58Le second exemple concerne la distinction que l’on fait souvent entre deux formes d’intelligence, « divergente » et « convergente ». Ces concepts sont dus à Guilford qui confectionna, à partir de 1950, des tests de créativité en vue de pallier les insuffisances des tests traditionnels, qui s’étaient révélés incapables de détecter les aptitudes des personnels stratégiques de l’armée américaine (D. Hameline, 94). Guilford distingue dans l’activité intellectuelle deux groupes de performances ne paraissant pas appartenir au même facteur psychologique. Et il y aurait des sujets « convergents » (converger) et « divergents » (diverger). Ces derniers pouvant être détectés grâce à des tests en « tâche ouverte » (open ended), à réponses illimitées. De là provient l’idée, exprimée en particulier par L. Massarenti (159), que l’intelligence ne serait pas une mais aurait trois visages :
- Une intelligence déductivo-convergente, permettant de rechercher par la déduction la solution d’un problème ne comportant qu’une solution : cette intelligence est convergente en ce que ses démarches convergent sur une réponse unique.

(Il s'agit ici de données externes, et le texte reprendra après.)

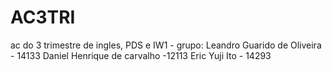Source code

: # AC3TRI
ac do 3 trimestre de ingles, PDS e IW1 - grupo: Leandro Guarido de Oliveira - 14133 Daniel Henrique de carvalho -12113 Eric Yuji Ito - 14293 
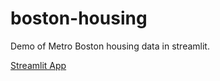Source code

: # boston-housing
Demo of Metro Boston housing data in streamlit. 

[Streamlit App](https://share.streamlit.io/nchowes/boston-housing/main)
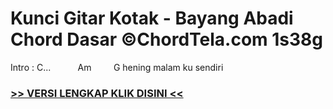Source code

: 
 # Kunci Gitar Kotak - Bayang Abadi Chord Dasar ©ChordTela.com 1s38g


Intro : C...           Am         G hening malam ku sendiri

###  <a href="https://shortlighzx.web.app?sq=Kunci Gitar Kotak - Bayang Abadi Chord Dasar ©ChordTela.com"> >> VERSI LENGKAP KLIK DISINI << </a>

- Une intelligence intuitive, divergente, qui cherche des solutions possibles à un problème donné. Elle est intuitive en ce qu’elle néglige le plus souvent les explications ; elle est divergente en ce qu’elle envisage le plus grand nombre possible de solutions.
- Une intelligence pratique, d’ordre manuel, actif et moteur, s’appliquant à des tâches nécessitant l’usage d’outils. Elle ne cherche pas plus que la précédente à expliquer, et elle se confond avec la réussite ou l’échec, le tour de main.
59De telles distinctions pourraient rester formelles si l’auteur n’ajoutait que le système scolaire privilégie l’intelligence déductivo-convergente, aux dépens des... six autres formes possibles d’intelligence (puisque la combinaison mathématique des trois formes initiales aboutit à sept formes possibles d’intelligence).
60Or les conclusions de l’auteur appellent quelques commentaires. Il ressort de ses analyses que l’intelligence est traditionnellement comprise comme une intelligence convergente, c’est-à-dire scolaire (d’où le problème, soulevé précédemment, relatif aux normes sociales et éducatives qui définissent les exigences du niveau intellectuel). Elle se réduit à une simple activité de compréhension.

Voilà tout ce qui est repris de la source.